Infect Immun. 2007 Sep 10; [Epub ahead of print]
PRESENTATION OF TOXOPLASMA GONDII ANTIGENS VIA THE ENDOGENOUS MHC CLASS I PATHWAY IN NON-PROFESSIONAL AND PROFESSIONAL ANTIGEN PRESENTING CELLS
Dzierszinski F, Pepper M, Stumhofer JS, Larosa DF, Wilson EH, Turka LA, Halonen SK, Hunter CA, Roos DS
Departments of Biology, Pathobiology, and Medicine, University of Pennsylvania, Philadelphia, PA 19104; Department of Microbiology, Montana State University, Bozeman, MT 59717.
Challenge with the intracellular protozoan parasite Toxoplasma gondii induces a potent CD8(+) T-cell response that is required for resistance to infection, but many questions remain about the factors that regulate presentation of class I-restricted parasite antigens, and the role of professional and non-professional accessory cells.
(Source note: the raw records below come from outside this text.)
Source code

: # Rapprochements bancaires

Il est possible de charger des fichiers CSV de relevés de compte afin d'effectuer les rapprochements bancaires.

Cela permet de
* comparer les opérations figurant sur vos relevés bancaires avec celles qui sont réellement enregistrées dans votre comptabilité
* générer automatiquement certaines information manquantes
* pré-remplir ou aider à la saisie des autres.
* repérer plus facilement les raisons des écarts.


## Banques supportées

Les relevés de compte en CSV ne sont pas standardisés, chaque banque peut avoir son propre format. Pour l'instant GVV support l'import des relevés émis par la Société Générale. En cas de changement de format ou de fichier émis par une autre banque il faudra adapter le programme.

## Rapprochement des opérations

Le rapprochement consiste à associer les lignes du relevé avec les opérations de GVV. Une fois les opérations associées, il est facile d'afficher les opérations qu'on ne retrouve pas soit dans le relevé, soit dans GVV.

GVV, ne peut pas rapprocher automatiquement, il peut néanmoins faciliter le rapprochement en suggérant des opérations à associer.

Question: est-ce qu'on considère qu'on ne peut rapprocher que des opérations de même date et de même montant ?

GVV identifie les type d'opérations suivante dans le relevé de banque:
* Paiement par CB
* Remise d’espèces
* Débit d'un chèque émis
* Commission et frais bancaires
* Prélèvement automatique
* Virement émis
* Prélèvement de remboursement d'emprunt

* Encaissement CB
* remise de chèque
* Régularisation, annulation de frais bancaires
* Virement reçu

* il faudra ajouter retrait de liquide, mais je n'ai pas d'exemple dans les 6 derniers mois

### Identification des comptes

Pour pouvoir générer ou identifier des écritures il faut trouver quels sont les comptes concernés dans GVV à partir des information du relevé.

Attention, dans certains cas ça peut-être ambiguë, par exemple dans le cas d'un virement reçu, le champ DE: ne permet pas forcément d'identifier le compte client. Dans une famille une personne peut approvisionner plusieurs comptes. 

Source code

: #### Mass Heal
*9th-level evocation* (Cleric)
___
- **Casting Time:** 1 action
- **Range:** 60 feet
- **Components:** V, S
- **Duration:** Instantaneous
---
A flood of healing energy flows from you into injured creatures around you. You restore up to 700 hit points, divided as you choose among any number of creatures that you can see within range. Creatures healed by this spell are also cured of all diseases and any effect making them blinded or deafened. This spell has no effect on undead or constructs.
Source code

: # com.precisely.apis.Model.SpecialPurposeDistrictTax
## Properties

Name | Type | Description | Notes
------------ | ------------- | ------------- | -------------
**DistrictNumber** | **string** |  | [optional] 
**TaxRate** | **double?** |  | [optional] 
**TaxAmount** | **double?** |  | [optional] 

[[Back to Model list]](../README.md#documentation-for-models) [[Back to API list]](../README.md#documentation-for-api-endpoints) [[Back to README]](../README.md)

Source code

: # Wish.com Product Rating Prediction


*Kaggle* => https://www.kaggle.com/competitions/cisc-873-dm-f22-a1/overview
In order to address these issues, transgenic parasites expressing ovalbumin (OVA), reagents that track OVA/MHC-I presentation and OVA-specific CD8(+) T-cells were exploited to compare the ability of different infected cell types to stimulate CD8(+) T-cells and to define the factors that contribute to antigen processing. These studies reveal that a variety of infected cell types, including haematopoetic and non-haematopoetic cells, are capable of activating an OVA-specific CD8(+) T-cell hybridoma, and that this phenomenon is TAP-dependent and requires live T. gondii. Several experimental approaches indicate that T-cell activation is a consequence of direct presentation by infected host cells, rather than cross-presentation. Surprisingly, non-professional antigen presenting cells were at least as efficient as dendritic cells at activating this class I-restricted response. Studies to assess whether these cells are involved in initiation of the CD8(+) T-cell response to T. gondii in vivo show that chimeric mice expressing MHC-I only in non-haematopoietic compartments are able to activate OVA-specific CD8(+) T-cells upon challenge. These findings associate non-professional APCs with the initial activation of CD8(+) T-cells during toxoplasmosis.